▸ WHAT NEEDS TO BE DONE: Where does the word "최댓값을" occur in the data below? Copy each line that holds it.
=== DATA TO USE ===
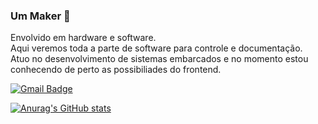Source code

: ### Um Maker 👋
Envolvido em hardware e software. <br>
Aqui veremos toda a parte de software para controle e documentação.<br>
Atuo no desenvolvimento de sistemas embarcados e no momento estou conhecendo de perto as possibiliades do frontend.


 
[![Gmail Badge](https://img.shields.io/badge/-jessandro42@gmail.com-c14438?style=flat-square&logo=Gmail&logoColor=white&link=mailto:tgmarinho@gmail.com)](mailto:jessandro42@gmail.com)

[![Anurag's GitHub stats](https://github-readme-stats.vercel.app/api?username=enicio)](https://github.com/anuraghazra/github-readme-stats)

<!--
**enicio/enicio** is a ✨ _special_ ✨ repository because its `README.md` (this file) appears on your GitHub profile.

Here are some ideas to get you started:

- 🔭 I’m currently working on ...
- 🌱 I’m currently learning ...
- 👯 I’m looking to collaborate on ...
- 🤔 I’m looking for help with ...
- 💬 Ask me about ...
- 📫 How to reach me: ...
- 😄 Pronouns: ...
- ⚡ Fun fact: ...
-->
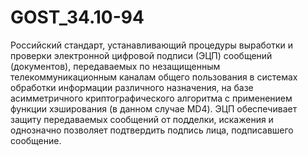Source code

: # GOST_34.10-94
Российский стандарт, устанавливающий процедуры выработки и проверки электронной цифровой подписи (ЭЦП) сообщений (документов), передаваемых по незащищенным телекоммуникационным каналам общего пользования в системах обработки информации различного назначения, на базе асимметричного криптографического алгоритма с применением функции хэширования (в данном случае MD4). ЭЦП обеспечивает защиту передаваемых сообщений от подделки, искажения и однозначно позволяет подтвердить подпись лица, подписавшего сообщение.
===
=== DATA TO USE ===
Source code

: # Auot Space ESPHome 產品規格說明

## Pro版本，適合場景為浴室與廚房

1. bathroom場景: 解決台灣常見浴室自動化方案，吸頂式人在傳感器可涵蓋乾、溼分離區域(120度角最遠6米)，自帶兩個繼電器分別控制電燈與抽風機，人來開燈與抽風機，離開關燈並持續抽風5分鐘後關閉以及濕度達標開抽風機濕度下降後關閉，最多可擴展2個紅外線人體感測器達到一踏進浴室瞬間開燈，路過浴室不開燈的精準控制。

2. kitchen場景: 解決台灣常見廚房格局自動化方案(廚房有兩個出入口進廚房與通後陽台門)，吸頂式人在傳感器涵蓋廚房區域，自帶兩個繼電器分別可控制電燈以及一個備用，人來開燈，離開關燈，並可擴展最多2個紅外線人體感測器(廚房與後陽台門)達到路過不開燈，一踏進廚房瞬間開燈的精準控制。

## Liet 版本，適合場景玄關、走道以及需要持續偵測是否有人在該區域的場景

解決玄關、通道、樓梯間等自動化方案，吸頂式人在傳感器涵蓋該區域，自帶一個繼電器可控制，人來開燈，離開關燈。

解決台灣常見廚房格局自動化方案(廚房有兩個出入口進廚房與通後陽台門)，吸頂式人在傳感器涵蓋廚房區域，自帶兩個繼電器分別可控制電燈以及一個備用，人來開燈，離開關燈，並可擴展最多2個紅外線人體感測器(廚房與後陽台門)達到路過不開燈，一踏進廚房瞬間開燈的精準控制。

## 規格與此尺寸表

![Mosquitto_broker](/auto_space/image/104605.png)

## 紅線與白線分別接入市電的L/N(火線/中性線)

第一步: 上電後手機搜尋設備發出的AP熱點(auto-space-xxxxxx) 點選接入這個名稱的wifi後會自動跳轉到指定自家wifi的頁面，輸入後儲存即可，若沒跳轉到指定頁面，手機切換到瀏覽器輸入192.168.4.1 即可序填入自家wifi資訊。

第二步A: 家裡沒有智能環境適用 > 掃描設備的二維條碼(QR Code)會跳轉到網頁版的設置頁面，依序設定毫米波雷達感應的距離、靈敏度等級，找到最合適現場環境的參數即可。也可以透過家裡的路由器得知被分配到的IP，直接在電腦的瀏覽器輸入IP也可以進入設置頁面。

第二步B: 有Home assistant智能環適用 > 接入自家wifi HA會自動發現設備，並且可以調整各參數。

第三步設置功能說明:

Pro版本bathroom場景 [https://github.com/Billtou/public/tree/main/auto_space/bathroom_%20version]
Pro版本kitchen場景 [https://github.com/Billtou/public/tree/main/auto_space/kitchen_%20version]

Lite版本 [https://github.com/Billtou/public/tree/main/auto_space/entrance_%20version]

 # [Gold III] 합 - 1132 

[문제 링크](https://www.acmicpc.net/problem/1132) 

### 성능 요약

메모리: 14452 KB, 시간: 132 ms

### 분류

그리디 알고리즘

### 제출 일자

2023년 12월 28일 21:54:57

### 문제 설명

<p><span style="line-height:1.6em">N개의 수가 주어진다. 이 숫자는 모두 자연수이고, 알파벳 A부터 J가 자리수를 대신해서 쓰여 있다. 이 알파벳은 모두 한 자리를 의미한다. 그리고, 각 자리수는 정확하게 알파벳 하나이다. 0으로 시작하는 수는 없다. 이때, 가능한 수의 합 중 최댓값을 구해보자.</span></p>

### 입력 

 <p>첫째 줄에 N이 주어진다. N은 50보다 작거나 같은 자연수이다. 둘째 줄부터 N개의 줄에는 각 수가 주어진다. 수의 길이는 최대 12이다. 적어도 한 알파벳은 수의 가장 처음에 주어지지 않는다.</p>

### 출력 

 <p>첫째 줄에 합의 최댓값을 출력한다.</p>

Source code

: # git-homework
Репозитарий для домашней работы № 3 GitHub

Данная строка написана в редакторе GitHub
===
▸ EXERCISE SOLUTION:
<p><span style="line-height:1.6em">N개의 수가 주어진다. 이 숫자는 모두 자연수이고, 알파벳 A부터 J가 자리수를 대신해서 쓰여 있다. 이 알파벳은 모두 한 자리를 의미한다. 그리고, 각 자리수는 정확하게 알파벳 하나이다. 0으로 시작하는 수는 없다. 이때, 가능한 수의 합 중 최댓값을 구해보자.</span></p>
 <p>첫째 줄에 합의 최댓값을 출력한다.</p>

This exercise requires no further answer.